Source data:
────────────────────
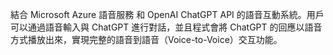 結合 Microsoft Azure 語音服務 和 OpenAI ChatGPT API 的語音互動系統。用戶可以通過語音輸入與 ChatGPT 進行對話，並且程式會將 ChatGPT 的回應以語音方式播放出來，實現完整的語音到語音（Voice-to-Voice）交互功能。

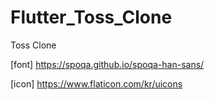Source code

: # Flutter_Toss_Clone
Toss Clone


[font] https://spoqa.github.io/spoqa-han-sans/


[icon] https://www.flaticon.com/kr/uicons

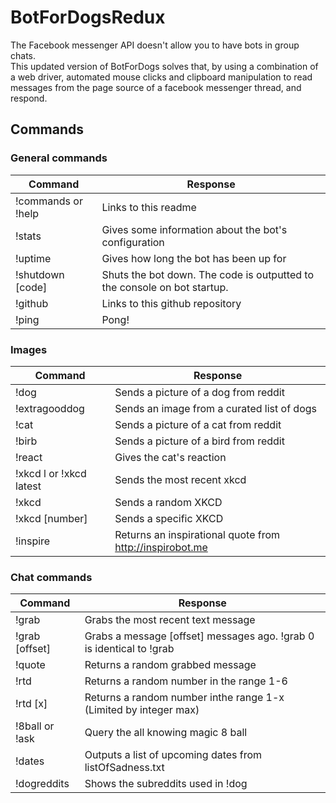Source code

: # BotForDogsRedux

The Facebook messenger API doesn't allow you to have bots in group chats.  
This updated version of BotForDogs solves that, by using a combination of a web driver, automated mouse clicks and clipboard manipulation to read messages from the page source of a facebook messenger thread, and respond.

## Commands

### General commands

| Command       | Response              |
| ------------- | --------------------- |
| !commands or !help     | Links to this readme  |
| !stats        | Gives some information about the bot's configuration |
| !uptime       | Gives how long the bot has been up for |
| !shutdown [code] | Shuts the bot down. The code is outputted to the console on bot startup. |
| !github | Links to this github repository |
| !ping | Pong! |

### Images

| Command       | Response              |
| ------------- | --------------------- |
| !dog          | Sends a picture of a dog from reddit |
| !extragooddog | Sends an image from a curated list of dogs |
| !cat | Sends a picture of a cat from reddit |
| !birb | Sends a picture of a bird from reddit |
| !react | Gives the cat's reaction |
| !xkcd l or !xkcd latest | Sends the most recent xkcd |
| !xkcd | Sends a random XKCD |
| !xkcd [number] | Sends a specific XKCD |
| !inspire | Returns an inspirational quote from http://inspirobot.me |

### Chat commands

| Command       | Response              |
| ------------- | --------------------- |
| !grab | Grabs the most recent text message |
| !grab [offset] | Grabs a message [offset] messages ago. !grab 0 is identical to !grab |
| !quote | Returns a random grabbed message |
| !rtd | Returns a random number in the range 1-6 |
| !rtd [x] | Returns a random number inthe range 1-x (Limited by integer max) |
| !8ball or !ask | Query the all knowing magic 8 ball |
| !dates | Outputs a list of upcoming dates from listOfSadness.txt |
| !dogreddits | Shows the subreddits used in !dog |







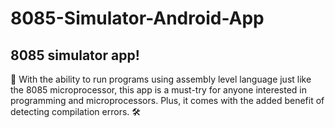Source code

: # 8085-Simulator-Android-App

## 8085 simulator app! 
🚀 With the ability to run programs using assembly level language just like the 8085 microprocessor, this app is a must-try for anyone interested in programming and microprocessors. Plus, it comes with the added benefit of detecting compilation errors. 🛠️
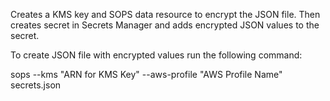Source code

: Creates a KMS key and SOPS data resource to encrypt the JSON file.
Then creates secret in Secrets Manager and adds encrypted JSON values to the secret.

To create JSON file with encrypted values run the following command:

sops --kms "ARN for KMS Key" --aws-profile "AWS Profile Name" secrets.json 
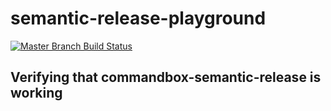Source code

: # semantic-release-playground

[![Master Branch Build Status](https://img.shields.io/travis/elpete/semantic-release-playground/master.svg?style=flat-square&label=master)](https://travis-ci.org/elpete/semantic-release-playground)

## Verifying that commandbox-semantic-release is working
────────────────────
Problem statement
Output every entry above exactly, minus the pictures.

Task result
 結合 Microsoft Azure 語音服務 和 OpenAI ChatGPT API 的語音互動系統。用戶可以通過語音輸入與 ChatGPT 進行對話，並且程式會將 ChatGPT 的回應以語音方式播放出來，實現完整的語音到語音（Voice-to-Voice）交互功能。

Source code

: # Flutter_Toss_Clone
Toss Clone


[font] https://spoqa.github.io/spoqa-han-sans/


[icon] https://www.flaticon.com/kr/uicons

Source code

: # BotForDogsRedux

The Facebook messenger API doesn't allow you to have bots in group chats.  
This updated version of BotForDogs solves that, by using a combination of a web driver, automated mouse clicks and clipboard manipulation to read messages from the page source of a facebook messenger thread, and respond.

## Commands

### General commands

| Command       | Response              |
| ------------- | --------------------- |
| !commands or !help     | Links to this readme  |
| !stats        | Gives some information about the bot's configuration |
| !uptime       | Gives how long the bot has been up for |
| !shutdown [code] | Shuts the bot down. The code is outputted to the console on bot startup. |
| !github | Links to this github repository |
| !ping | Pong! |

### Images

| Command       | Response              |
| ------------- | --------------------- |
| !dog          | Sends a picture of a dog from reddit |
| !extragooddog | Sends an image from a curated list of dogs |
| !cat | Sends a picture of a cat from reddit |
| !birb | Sends a picture of a bird from reddit |
| !react | Gives the cat's reaction |
| !xkcd l or !xkcd latest | Sends the most recent xkcd |
| !xkcd | Sends a random XKCD |
| !xkcd [number] | Sends a specific XKCD |
| !inspire | Returns an inspirational quote from http://inspirobot.me |

### Chat commands

| Command       | Response              |
| ------------- | --------------------- |
| !grab | Grabs the most recent text message |
| !grab [offset] | Grabs a message [offset] messages ago. !grab 0 is identical to !grab |
| !quote | Returns a random grabbed message |
| !rtd | Returns a random number in the range 1-6 |
| !rtd [x] | Returns a random number inthe range 1-x (Limited by integer max) |
| !8ball or !ask | Query the all knowing magic 8 ball |
| !dates | Outputs a list of upcoming dates from listOfSadness.txt |
| !dogreddits | Shows the subreddits used in !dog |







Source code

: # 8085-Simulator-Android-App

## 8085 simulator app! 
🚀 With the ability to run programs using assembly level language just like the 8085 microprocessor, this app is a must-try for anyone interested in programming and microprocessors. Plus, it comes with the added benefit of detecting compilation errors. 🛠️
Source code

: Creates a KMS key and SOPS data resource to encrypt the JSON file.
Then creates secret in Secrets Manager and adds encrypted JSON values to the secret.

To create JSON file with encrypted values run the following command:

sops --kms "ARN for KMS Key" --aws-profile "AWS Profile Name" secrets.json 
Source code

: # semantic-release-playground

[![Master Branch Build Status](https://img.shields.io/travis/elpete/semantic-release-playground/master.svg?style=flat-square&label=master)](https://travis-ci.org/elpete/semantic-release-playground)

## Verifying that commandbox-semantic-release is working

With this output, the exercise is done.